[Plain-text document sources]

■ ■ ■ ■ ■ ■ ■

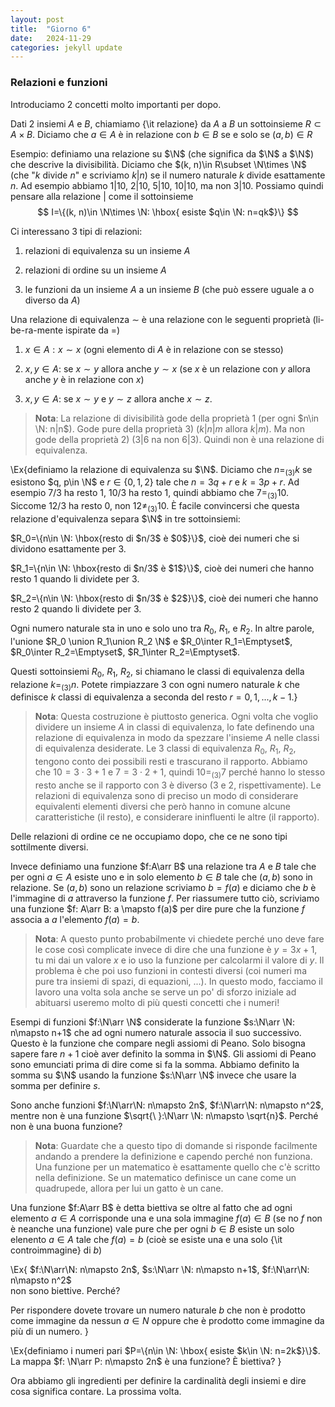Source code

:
 ```yaml
---
layout: post
title:  "Giorno 6"
date:   2024-11-29 
categories: jekyll update
---
```

### Relazioni e funzioni






Introduciamo 2 concetti molto importanti per dopo.

Dati 2 insiemi $A$ e $B$,
chiamiamo {\it relazione} da $A$ a $B$ un sottoinsieme $R\subset A\times B$.
Diciamo che $a\in A$ è in relazione con $b\in B$ se e solo se $(a, b)\in R$

Esempio: definiamo una relazione su $\N$ (che significa da $\N$ a $\N$)
che descrive la divisibilità. 
Diciamo che $(k, n)\in R\subset \N\times \N$ (che "$k$ divide $n$" e scriviamo $k|n$) se il numero naturale $k$ divide esattamente $n$.
Ad esempio abbiamo $1|10$, $2|10$, $5|10$, $10|10$, ma non $3|10$.
Possiamo quindi pensare alla relazione $|$ come il sottoinsieme 
$$
I=\{(k, n)\in \N\times \N: \hbox{ esiste $q\in \N: n=qk$}\}
$$

Ci interessano 3 tipi di relazioni:

1) relazioni di equivalenza su un insieme $A$

2) relazioni di ordine su un insieme $A$

3) le funzioni da un insieme $A$ a un insieme $B$ (che può essere uguale a o diverso da $A$)

Una relazione di equivalenza $\sim$ è una relazione con le seguenti proprietà (li\-be\-ra\-mente ispirate da =)

1) $x\in A: x\sim x$  (ogni elemento di $A$ è in relazione con se stesso)

2) $x, y\in A:$ se $x\sim y$ allora anche $y\sim x$ (se $x$ è un relazione con $y$ allora anche $y$ è in relazione con $x$)

3) $x, y\in A:$ se  $x\sim y$ e  $y\sim z$ allora anche $x\sim z$.

> **Nota**: La relazione di divisibilità gode della proprietà 1 (per ogni $n\in \N: n|n$).
Gode pure della proprietà 3)  ($k|n|m$ allora $k|m$).
Ma non gode della proprietà 2) ($3|6$ na non $6|3$).
Quindi non è una relazione di equivalenza.

\Ex{definiamo la relazione di equivalenza su $\N$. Diciamo che $n=_{(3)}k$ 
se esistono $q, p\in \N$ e $r\in \{0, 1, 2\}$ tale che  $n= 3q+r$ e $k= 3p+r$. 
Ad esempio $7/3$ ha resto 1, $10/3$ ha resto 1, quindi abbiamo che $7=_{(3)} 10$.
Siccome $12/3$ ha resto 0, non $12\not=_{(3)} 10$.
È facile convincersi che questa relazione d'equivalenza separa $\N$ in tre sottoinsiemi:

$R_0=\{n\in \N: \hbox{resto di $n/3$ è $0$}\}$, cioè dei numeri che si dividono esattamente per $3$.

$R_1=\{n\in \N: \hbox{resto di $n/3$ è $1$}\}$, cioè dei numeri che hanno resto 1 quando li dividete per $3$.

$R_2=\{n\in \N: \hbox{resto di $n/3$ è $2$}\}$, cioè dei numeri che hanno resto 2 quando li dividete per $3$.

Ogni numero naturale sta in uno e solo uno tra $R_0$, $R_1$, e $R_2$.
In altre parole, l'unione $R_0 \union R_1\union R_2 \N$ e
$R_0\inter R_1=\Emptyset$,
$R_0\inter R_2=\Emptyset$,
$R_1\inter R_2=\Emptyset$.


Questi sottoinsiemi $R_0$, $R_1$, $R_2$, si chiamano le classi di equivalenza della relazione $k=_{(3)}n$.
Potete rimpiazzare $3$ con ogni numero naturale $k$ che definisce $k$ classi di equivalenza a seconda del resto
$r=0,1, ..., k-1$.}

> **Nota**: Questa costruzione è piuttosto generica. Ogni volta che voglio dividere un insieme $A$ in classi di equivalenza,
lo fate definendo una relazione di equivalenza in modo da spezzare l'insieme $A$ nelle classi di equivalenza desiderate.
Le 3 classi di equivalenza $R_0$, $R_1$, $R_2$, tengono conto dei possibili resti e trascurano il rapporto.
Abbiamo che $10= 3\cdot 3+1$ e $7=3\cdot2+1$, quindi $10=_{(3)}7$ perché hanno lo stesso resto anche se il rapporto con 3 è diverso
(3 e 2, rispettivamente). 
Le relazioni di equivalenza sono di preciso un modo di considerare equivalenti elementi diversi che però hanno 
in comune alcune caratteristiche (il resto), e considerare ininfluenti le altre (il rapporto).


Delle relazioni di ordine ce ne occupiamo dopo, che ce ne sono tipi sottilmente diversi.

Invece definiamo una funzione $f:A\arr B$ una relazione tra $A$ e $B$ tale che 
per ogni $a\in A$ esiste uno e in solo elemento $b\in B$ tale che $(a, b)$ sono in relazione.
Se $(a, b)$ sono un relazione scriviamo $b=f(a)$ e diciamo che $b$ è l'immagine di $a$ attraverso la funzione $f$.
Per riassumere tutto ciò, scriviamo una funzione $f: A\arr B: a \mapsto f(a)$
per dire pure che la funzione $f$ associa a $a$ l'elemento $f(a)=b$.

 
> **Nota**: A questo punto probabilmente vi chiedete perché uno deve fare le cose così complicate invece di dire che
una funzione è $y=3x+1$, tu mi dai un valore $x$ e io uso la funzione per calcolarmi il valore di $y$.
Il problema è che poi uso funzioni in contesti diversi (coi numeri ma pure tra insiemi di spazi, di equazioni, ...).
In questo modo, facciamo il lavoro una volta sola anche se serve un po' di sforzo iniziale ad abituarsi useremo molto di più questi concetti che i numeri!

Esempi di funzioni $f:\N\arr \N$ considerate la funzione $s:\N\arr \N: n\mapsto n+1$ 
che ad ogni numero naturale associa il suo successivo. Questo è la funzione che compare negli assiomi di Peano.
Solo bisogna sapere fare $n+1$ cioè aver definito la somma in $\N$. Gli assiomi di Peano sono emunciati prima di dire come si fa la somma.
Abbiamo definito la somma su $\N$ usando la funzione $s:\N\arr \N$ invece che usare la somma per definire $s$.

Sono anche funzioni $f:\N\arr\N: n\mapsto 2n$, $f:\N\arr\N: n\mapsto n^2$, mentre non è una funzione
$\sqrt{\ }:\N\arr \N: n\mapsto \sqrt{n}$. Perché non è una buona funzione?

> **Nota**: Guardate che a questo tipo di domande si risponde facilmente andando a prendere la definizione e capendo perché non funziona.
Una funzione per un matematico è esattamente quello che c'è scritto nella definizione. Se un matematico definisce un cane come un quadrupede, allora per lui un gatto è un cane.

Una funzione $f:A\arr B$ è detta biettiva se oltre al fatto che ad ogni elemento $a\in A$ corrisponde una e una sola immagine $f(a)\in B$
(se no $f$ non è neanche una funzione) vale pure che per ogni $b\in B$ esiste un solo elenento $a\in A$ tale che $f(a)=b$ (cioè se esiste una e una solo {\it controimmagine} di $b$)


\Ex{
$f:\N\arr\N: n\mapsto 2n$, $s:\N\arr \N: n\mapsto n+1$, $f:\N\arr\N: n\mapsto n^2$   
non sono biettive. Perché?

Per rispondere dovete trovare un numero naturale $b$ che non è prodotto come immagine da nessun $a\in N$
oppure che è prodotto come immagine da più di un numero. }


\Ex{definiamo i numeri pari $P=\{n\in \N: \hbox{ esiste $k\in \N: n=2k$}\}$.
La mappa $f: \N\arr P: n\mapsto 2n$ è una funzione? È biettiva?
}


Ora abbiamo gli ingredienti per definire la cardinalità degli insiemi e dire cosa significa contare.
La prossima volta.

■ ■ ■ ■ ■ ■ ■

▶ _What is needed_
The only reply wanted is the number of lines in the records above containing the word "times".

▶ _Answer space_
3